**PROBLEM REQUIREMENTS**
Omit all pictures, then repeat the listing exactly.

**SUPPLIED RECORDS**

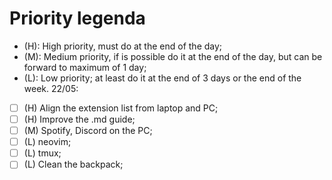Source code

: # Priority legenda
- (H): High priority, must do at the end of the day;
- (M): Medium priority, if is possible do it at the end of the day, but can be forward to maximum of 1 day;
- (L): Low priority; at least do it at the end of 3 days or the end of the week.
22/05:
- [ ] (H) Align the extension list from laptop and PC;
- [ ] (H) Improve the .md guide;
- [ ] (M) Spotify, Discord on the PC;
- [ ] (L) neovim;
- [ ] (L) tmux;
- [ ] (L) Clean the backpack;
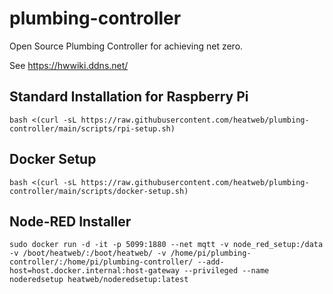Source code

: # plumbing-controller
Open Source Plumbing Controller for achieving net zero.

See https://hwwiki.ddns.net/


## Standard Installation for Raspberry Pi

    bash <(curl -sL https://raw.githubusercontent.com/heatweb/plumbing-controller/main/scripts/rpi-setup.sh)



## Docker Setup

    bash <(curl -sL https://raw.githubusercontent.com/heatweb/plumbing-controller/main/scripts/docker-setup.sh)
 
 ## Node-RED Installer
 
    sudo docker run -d -it -p 5099:1880 --net mqtt -v node_red_setup:/data -v /boot/heatweb/:/boot/heatweb/ -v /home/pi/plumbing-controller/:/home/pi/plumbing-controller/ --add-host=host.docker.internal:host-gateway --privileged --name noderedsetup heatweb/noderedsetup:latest

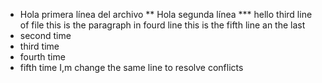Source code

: * Hola primera línea del archivo
** Hola segunda línea
*** hello third line of file
this is the paragraph in fourd line
this is the fifth line an the last
* second time
* third time
* fourth time
* fifth time
 I,m change the same line to resolve conflicts
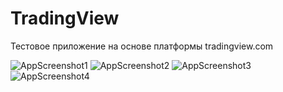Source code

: # TradingView

Тестовое приложение на основе платформы tradingview.com

![AppScreenshot1](AppScreenshots/1.png) ![AppScreenshot2](AppScreenshots/2.png) ![AppScreenshot3](AppScreenshots/3.png) ![AppScreenshot4](AppScreenshots/4.png)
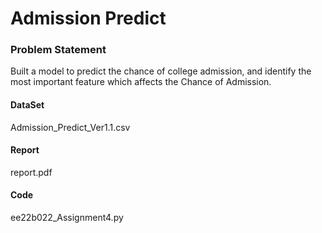 # Admission Predict

### Problem Statement
Built a model to predict the chance of college admission, and identify the most important feature which affects the Chance of Admission.

#### DataSet
Admission_Predict_Ver1.1.csv

#### Report 
report.pdf

#### Code
ee22b022_Assignment4.py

**RESULT FOR THIS EXERCISE**
Source code

: # Priority legenda
- (H): High priority, must do at the end of the day;
- (M): Medium priority, if is possible do it at the end of the day, but can be forward to maximum of 1 day;
- (L): Low priority; at least do it at the end of 3 days or the end of the week.
22/05:
- [ ] (H) Align the extension list from laptop and PC;
- [ ] (H) Improve the .md guide;
- [ ] (M) Spotify, Discord on the PC;
- [ ] (L) neovim;
- [ ] (L) tmux;
- [ ] (L) Clean the backpack;
Source code

: # plumbing-controller
Open Source Plumbing Controller for achieving net zero.

See https://hwwiki.ddns.net/


## Standard Installation for Raspberry Pi

    bash <(curl -sL https://raw.githubusercontent.com/heatweb/plumbing-controller/main/scripts/rpi-setup.sh)



## Docker Setup

    bash <(curl -sL https://raw.githubusercontent.com/heatweb/plumbing-controller/main/scripts/docker-setup.sh)
 
 ## Node-RED Installer
 
    sudo docker run -d -it -p 5099:1880 --net mqtt -v node_red_setup:/data -v /boot/heatweb/:/boot/heatweb/ -v /home/pi/plumbing-controller/:/home/pi/plumbing-controller/ --add-host=host.docker.internal:host-gateway --privileged --name noderedsetup heatweb/noderedsetup:latest

Source code

: * Hola primera línea del archivo
** Hola segunda línea
*** hello third line of file
this is the paragraph in fourd line
this is the fifth line an the last
* second time
* third time
* fourth time
* fifth time
 I,m change the same line to resolve conflicts
Source code

: # TradingView

Тестовое приложение на основе платформы tradingview.com

![AppScreenshot1](AppScreenshots/1.png) ![AppScreenshot2](AppScreenshots/2.png) ![AppScreenshot3](AppScreenshots/3.png) ![AppScreenshot4](AppScreenshots/4.png)
 # Admission Predict

### Problem Statement
Built a model to predict the chance of college admission, and identify the most important feature which affects the Chance of Admission.

#### DataSet
Admission_Predict_Ver1.1.csv

#### Report 
report.pdf

#### Code
ee22b022_Assignment4.py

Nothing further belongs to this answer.